- **RECORDS TO USE**:

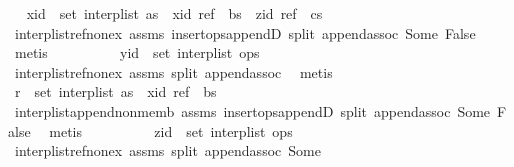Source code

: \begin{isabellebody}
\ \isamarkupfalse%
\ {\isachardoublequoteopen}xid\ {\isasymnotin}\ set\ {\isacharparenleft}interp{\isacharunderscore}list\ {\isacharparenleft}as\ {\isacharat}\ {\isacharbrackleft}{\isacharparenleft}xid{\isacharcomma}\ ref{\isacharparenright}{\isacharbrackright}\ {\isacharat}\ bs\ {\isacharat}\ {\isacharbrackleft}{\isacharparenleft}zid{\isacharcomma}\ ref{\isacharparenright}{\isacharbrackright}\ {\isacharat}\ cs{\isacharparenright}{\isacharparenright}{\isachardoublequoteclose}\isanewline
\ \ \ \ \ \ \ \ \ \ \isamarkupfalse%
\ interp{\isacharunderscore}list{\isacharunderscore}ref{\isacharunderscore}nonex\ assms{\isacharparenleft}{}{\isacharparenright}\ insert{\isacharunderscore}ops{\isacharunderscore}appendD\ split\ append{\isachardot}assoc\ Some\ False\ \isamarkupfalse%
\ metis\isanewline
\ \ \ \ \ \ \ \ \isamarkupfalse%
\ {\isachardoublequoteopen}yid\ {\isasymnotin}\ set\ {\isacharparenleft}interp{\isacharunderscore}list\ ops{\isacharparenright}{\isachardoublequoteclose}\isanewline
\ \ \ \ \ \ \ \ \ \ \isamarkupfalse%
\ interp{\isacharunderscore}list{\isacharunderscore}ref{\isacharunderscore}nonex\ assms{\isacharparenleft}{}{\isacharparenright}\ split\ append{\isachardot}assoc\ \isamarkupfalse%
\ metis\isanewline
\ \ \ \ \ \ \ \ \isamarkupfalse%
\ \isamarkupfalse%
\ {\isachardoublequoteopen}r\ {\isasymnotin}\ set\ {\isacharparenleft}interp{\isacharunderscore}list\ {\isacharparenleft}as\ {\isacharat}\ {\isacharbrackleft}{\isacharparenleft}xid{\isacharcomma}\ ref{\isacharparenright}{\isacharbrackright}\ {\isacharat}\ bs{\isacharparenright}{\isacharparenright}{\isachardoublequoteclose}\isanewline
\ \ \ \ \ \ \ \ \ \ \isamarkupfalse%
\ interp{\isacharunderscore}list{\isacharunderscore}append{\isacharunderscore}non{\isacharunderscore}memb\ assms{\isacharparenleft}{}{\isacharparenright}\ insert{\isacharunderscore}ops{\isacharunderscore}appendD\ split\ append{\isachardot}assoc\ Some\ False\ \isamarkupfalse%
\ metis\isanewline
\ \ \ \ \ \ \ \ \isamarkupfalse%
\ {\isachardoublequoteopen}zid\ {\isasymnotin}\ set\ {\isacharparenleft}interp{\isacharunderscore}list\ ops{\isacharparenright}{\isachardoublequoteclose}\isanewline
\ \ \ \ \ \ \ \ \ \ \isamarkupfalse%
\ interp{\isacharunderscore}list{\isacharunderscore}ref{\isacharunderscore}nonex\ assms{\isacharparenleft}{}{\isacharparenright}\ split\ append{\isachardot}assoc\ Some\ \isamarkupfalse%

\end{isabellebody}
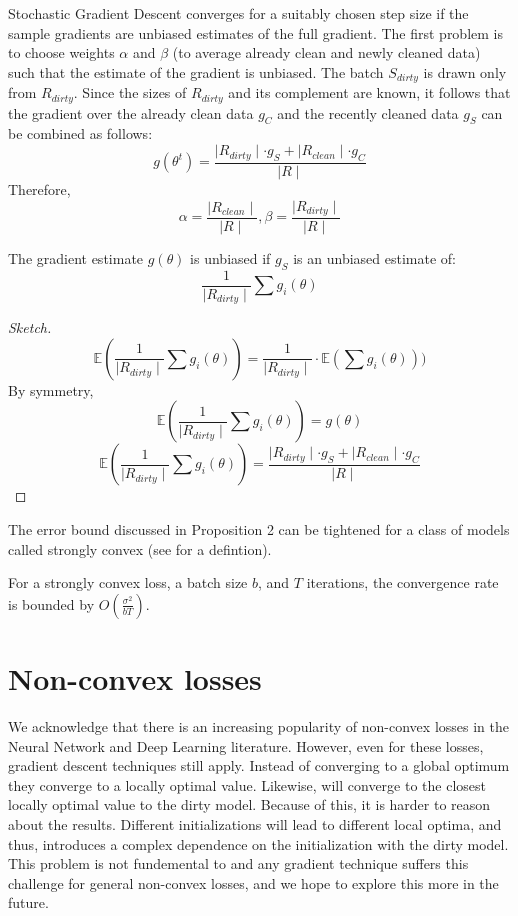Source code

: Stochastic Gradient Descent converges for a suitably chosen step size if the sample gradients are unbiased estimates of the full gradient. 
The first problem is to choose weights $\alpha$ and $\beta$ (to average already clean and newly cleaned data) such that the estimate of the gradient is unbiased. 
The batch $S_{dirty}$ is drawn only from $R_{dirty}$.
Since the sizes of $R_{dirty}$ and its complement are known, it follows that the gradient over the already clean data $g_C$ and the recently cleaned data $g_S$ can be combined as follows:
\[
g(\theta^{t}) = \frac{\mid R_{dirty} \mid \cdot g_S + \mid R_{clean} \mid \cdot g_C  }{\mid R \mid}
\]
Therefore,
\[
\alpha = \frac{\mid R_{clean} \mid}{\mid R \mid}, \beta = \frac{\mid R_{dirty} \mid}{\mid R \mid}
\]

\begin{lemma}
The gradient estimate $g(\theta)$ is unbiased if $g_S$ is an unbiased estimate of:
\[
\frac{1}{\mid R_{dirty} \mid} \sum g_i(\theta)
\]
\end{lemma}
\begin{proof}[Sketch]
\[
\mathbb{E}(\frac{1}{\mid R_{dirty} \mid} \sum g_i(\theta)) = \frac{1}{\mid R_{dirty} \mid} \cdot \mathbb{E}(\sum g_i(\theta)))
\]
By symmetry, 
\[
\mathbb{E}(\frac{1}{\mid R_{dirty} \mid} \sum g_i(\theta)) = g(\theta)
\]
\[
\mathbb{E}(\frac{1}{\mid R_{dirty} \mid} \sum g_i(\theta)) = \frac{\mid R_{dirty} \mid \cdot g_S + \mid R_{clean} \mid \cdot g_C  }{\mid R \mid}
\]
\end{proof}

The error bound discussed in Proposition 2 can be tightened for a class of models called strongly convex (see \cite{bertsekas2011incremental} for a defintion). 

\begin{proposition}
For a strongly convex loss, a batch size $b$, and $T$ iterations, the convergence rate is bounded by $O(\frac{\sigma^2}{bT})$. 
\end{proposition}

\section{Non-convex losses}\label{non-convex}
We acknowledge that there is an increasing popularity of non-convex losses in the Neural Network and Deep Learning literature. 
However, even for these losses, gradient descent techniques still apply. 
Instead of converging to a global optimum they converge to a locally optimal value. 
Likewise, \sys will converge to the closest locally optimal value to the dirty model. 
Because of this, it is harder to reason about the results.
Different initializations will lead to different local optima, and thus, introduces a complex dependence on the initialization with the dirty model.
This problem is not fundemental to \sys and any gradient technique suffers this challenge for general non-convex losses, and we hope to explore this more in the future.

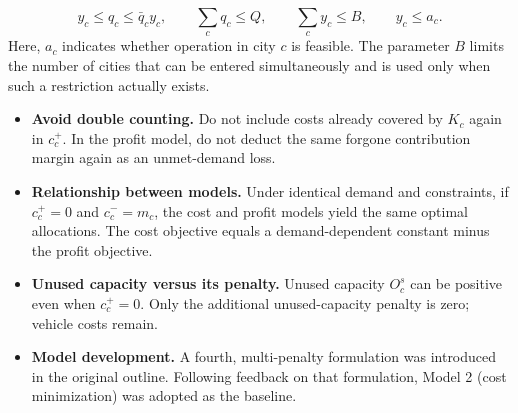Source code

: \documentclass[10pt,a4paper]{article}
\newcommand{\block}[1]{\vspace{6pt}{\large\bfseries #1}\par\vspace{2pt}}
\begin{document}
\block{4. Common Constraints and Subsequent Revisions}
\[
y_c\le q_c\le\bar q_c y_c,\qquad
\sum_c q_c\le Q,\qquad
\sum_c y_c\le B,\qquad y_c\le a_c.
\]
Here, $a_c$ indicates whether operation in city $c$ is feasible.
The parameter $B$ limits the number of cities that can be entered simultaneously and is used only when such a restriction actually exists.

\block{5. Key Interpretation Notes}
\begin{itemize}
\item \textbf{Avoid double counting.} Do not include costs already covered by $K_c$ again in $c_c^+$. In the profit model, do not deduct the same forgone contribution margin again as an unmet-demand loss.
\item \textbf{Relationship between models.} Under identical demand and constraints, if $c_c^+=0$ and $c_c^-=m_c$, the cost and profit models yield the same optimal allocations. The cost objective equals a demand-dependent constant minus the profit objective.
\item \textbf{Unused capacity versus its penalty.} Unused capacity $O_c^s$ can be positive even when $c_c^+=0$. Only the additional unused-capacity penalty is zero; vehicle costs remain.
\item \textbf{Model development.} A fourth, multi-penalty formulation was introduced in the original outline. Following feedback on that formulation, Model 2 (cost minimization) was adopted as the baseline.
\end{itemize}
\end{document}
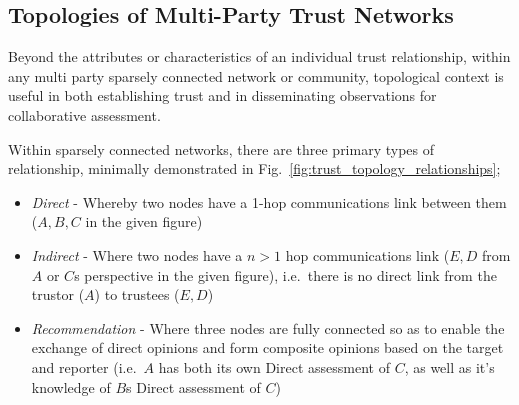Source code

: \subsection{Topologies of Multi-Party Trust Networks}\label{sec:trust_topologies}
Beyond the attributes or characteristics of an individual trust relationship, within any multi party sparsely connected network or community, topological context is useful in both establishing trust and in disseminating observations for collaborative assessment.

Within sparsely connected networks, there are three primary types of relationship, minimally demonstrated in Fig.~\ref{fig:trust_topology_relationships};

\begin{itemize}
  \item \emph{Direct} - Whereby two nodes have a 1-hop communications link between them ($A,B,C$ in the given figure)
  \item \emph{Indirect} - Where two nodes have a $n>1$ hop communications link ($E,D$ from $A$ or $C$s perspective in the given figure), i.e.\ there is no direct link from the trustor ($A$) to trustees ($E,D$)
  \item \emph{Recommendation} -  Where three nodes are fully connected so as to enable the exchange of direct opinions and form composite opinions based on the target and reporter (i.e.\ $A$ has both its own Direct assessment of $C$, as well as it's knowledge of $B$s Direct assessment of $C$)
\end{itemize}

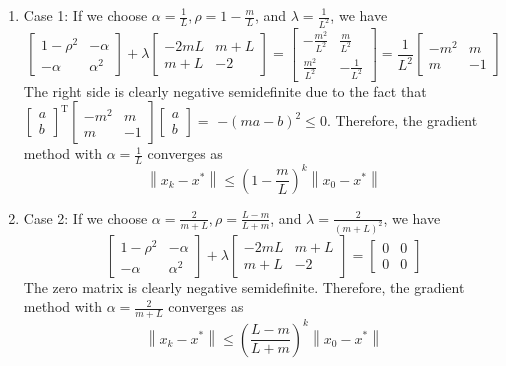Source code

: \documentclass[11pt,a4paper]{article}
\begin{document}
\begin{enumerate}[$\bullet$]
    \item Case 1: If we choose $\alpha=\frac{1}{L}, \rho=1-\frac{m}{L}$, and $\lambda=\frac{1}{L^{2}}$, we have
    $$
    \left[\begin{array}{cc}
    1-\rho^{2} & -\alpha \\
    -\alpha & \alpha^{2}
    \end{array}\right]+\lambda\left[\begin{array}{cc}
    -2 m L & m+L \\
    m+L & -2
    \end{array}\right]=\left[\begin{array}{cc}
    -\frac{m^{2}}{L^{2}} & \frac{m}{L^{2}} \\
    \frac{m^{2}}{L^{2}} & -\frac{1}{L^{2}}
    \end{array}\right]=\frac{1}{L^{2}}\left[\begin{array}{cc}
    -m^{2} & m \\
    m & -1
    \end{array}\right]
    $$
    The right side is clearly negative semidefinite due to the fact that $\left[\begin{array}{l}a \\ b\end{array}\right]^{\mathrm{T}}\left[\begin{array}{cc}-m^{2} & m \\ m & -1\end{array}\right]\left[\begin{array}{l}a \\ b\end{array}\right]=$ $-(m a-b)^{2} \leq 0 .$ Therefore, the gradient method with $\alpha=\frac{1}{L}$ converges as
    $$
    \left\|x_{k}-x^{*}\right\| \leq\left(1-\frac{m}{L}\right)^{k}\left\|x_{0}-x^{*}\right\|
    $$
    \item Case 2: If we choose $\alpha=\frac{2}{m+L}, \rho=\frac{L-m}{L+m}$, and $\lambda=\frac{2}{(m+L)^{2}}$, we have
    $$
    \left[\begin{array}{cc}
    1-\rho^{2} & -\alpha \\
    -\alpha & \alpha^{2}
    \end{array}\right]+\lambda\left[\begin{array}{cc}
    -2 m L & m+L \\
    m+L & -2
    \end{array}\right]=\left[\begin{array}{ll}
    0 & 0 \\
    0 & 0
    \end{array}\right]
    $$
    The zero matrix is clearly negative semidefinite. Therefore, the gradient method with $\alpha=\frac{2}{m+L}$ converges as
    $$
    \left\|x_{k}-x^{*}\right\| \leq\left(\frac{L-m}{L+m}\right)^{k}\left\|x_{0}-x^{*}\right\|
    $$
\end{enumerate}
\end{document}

- **REQUIRED ACTION**: Copy every line in the listing above where the string "given" turns up.

- **THE ANSWER**:
  \item \emph{Direct} - Whereby two nodes have a 1-hop communications link between them ($A,B,C$ in the given figure)
  \item \emph{Indirect} - Where two nodes have a $n>1$ hop communications link ($E,D$ from $A$ or $C$s perspective in the given figure), i.e.\ there is no direct link from the trustor ($A$) to trustees ($E,D$)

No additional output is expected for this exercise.